TASK PROMPT ->
Scan the records for "crawling" and copy each line that contains it.

DATA EXCERPTS ->
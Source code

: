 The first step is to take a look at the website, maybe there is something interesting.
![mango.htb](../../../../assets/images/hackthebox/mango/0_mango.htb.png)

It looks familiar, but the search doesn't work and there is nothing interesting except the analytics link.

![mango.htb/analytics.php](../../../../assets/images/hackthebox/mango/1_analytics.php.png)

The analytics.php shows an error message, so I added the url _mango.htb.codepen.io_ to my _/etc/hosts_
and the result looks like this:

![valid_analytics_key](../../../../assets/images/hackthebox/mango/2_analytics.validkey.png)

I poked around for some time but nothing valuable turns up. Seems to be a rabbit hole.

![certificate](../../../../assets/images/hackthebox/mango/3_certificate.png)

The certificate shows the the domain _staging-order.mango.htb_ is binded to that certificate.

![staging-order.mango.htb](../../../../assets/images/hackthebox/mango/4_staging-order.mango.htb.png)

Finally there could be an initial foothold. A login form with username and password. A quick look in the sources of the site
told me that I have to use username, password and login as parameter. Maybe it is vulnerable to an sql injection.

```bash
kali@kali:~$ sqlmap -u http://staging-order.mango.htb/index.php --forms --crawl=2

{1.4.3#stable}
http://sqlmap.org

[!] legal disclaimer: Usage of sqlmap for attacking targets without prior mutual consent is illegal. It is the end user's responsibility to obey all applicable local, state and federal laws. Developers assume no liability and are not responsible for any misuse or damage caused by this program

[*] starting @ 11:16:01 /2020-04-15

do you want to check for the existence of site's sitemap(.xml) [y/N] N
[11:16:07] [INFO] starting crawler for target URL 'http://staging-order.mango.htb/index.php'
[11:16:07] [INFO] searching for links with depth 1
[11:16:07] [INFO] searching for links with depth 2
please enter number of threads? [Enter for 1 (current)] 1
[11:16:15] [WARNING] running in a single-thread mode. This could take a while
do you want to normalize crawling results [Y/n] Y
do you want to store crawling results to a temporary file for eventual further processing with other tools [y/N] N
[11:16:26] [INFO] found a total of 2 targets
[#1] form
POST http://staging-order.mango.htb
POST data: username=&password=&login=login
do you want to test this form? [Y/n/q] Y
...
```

==

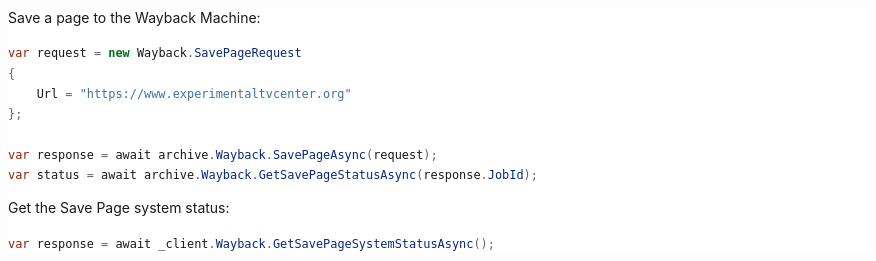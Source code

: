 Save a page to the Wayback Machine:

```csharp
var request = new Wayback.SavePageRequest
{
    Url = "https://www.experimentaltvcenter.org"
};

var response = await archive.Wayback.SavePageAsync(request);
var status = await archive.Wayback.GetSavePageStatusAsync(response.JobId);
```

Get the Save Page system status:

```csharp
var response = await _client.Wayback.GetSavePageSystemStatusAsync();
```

---

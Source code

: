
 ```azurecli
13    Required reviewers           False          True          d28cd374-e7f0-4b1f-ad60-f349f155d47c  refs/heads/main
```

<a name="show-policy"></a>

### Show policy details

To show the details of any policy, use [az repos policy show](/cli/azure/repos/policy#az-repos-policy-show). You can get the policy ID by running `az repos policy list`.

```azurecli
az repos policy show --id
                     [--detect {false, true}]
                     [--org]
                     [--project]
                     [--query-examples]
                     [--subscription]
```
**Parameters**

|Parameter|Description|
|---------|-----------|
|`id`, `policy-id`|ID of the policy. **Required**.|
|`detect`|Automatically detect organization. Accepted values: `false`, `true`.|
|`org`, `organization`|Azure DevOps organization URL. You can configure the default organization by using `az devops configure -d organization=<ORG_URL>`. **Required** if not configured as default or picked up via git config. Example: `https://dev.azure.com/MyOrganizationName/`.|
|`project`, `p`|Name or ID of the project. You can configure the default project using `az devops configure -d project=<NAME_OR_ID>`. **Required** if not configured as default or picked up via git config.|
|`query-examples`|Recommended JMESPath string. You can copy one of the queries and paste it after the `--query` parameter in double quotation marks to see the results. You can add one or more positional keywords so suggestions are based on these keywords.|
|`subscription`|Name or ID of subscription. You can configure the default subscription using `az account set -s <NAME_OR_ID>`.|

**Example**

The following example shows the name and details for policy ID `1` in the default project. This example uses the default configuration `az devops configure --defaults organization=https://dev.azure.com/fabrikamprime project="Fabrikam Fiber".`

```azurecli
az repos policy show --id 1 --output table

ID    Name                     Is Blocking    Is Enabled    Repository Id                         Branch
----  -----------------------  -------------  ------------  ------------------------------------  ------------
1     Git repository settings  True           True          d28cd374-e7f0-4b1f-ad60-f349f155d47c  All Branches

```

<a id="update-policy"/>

RESULT ->
do you want to normalize crawling results [Y/n] Y
do you want to store crawling results to a temporary file for eventual further processing with other tools [y/N] N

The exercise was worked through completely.